→ WHAT YOU ARE ASKED TO DO: Show every line of the records below that contains the word "index".

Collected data
* * * * * * *

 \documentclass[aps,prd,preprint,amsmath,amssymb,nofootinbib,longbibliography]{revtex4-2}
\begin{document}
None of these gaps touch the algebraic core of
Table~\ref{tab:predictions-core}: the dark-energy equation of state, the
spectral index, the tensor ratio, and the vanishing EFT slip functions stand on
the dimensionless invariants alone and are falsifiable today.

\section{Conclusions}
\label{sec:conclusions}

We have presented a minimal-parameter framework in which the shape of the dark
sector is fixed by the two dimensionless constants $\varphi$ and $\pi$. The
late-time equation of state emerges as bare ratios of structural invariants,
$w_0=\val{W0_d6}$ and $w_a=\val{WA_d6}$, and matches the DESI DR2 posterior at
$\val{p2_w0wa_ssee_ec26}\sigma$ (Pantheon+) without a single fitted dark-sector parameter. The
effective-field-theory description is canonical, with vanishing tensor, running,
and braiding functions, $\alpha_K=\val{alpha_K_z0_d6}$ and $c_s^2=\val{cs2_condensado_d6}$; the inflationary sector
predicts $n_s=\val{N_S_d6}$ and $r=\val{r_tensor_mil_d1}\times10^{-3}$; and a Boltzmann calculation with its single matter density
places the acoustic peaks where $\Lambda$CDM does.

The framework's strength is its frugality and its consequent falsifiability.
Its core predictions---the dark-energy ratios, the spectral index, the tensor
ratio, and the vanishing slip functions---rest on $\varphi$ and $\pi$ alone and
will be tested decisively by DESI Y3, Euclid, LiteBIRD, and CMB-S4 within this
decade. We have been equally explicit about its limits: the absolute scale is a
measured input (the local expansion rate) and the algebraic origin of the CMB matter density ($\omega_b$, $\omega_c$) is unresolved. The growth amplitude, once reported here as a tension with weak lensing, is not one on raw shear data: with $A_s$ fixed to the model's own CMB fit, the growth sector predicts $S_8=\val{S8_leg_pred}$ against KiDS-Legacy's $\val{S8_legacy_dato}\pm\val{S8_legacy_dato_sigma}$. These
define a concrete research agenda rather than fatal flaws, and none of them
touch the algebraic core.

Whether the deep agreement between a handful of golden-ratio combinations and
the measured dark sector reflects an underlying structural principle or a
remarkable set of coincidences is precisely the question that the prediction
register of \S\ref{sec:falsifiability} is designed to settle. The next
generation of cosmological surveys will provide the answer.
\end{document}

* * * * * * *

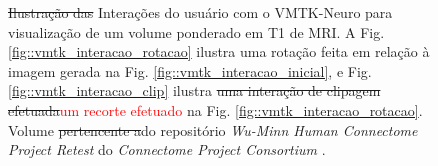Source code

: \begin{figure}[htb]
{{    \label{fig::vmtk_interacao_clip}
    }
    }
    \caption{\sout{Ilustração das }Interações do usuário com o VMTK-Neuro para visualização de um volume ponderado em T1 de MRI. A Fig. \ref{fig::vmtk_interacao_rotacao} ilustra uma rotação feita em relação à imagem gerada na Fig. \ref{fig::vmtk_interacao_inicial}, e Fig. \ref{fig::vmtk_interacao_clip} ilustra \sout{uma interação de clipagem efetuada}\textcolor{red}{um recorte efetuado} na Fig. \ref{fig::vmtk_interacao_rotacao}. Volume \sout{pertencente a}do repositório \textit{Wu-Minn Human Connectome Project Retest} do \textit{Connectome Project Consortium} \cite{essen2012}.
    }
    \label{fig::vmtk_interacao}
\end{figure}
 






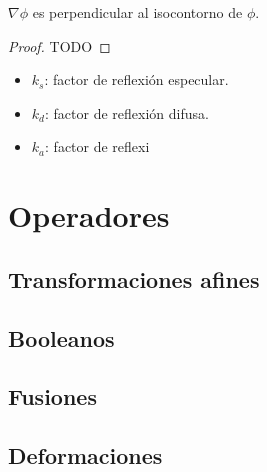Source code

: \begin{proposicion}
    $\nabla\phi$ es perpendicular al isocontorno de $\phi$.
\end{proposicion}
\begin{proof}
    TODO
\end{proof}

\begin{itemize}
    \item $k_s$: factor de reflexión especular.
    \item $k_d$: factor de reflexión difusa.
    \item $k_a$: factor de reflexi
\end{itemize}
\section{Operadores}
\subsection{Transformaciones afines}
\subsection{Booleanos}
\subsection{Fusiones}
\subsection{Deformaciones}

* * * * * * *

→ ANSWER BOX:
spectral index, the tensor ratio, and the vanishing EFT slip functions stand on
Its core predictions---the dark-energy ratios, the spectral index, the tensor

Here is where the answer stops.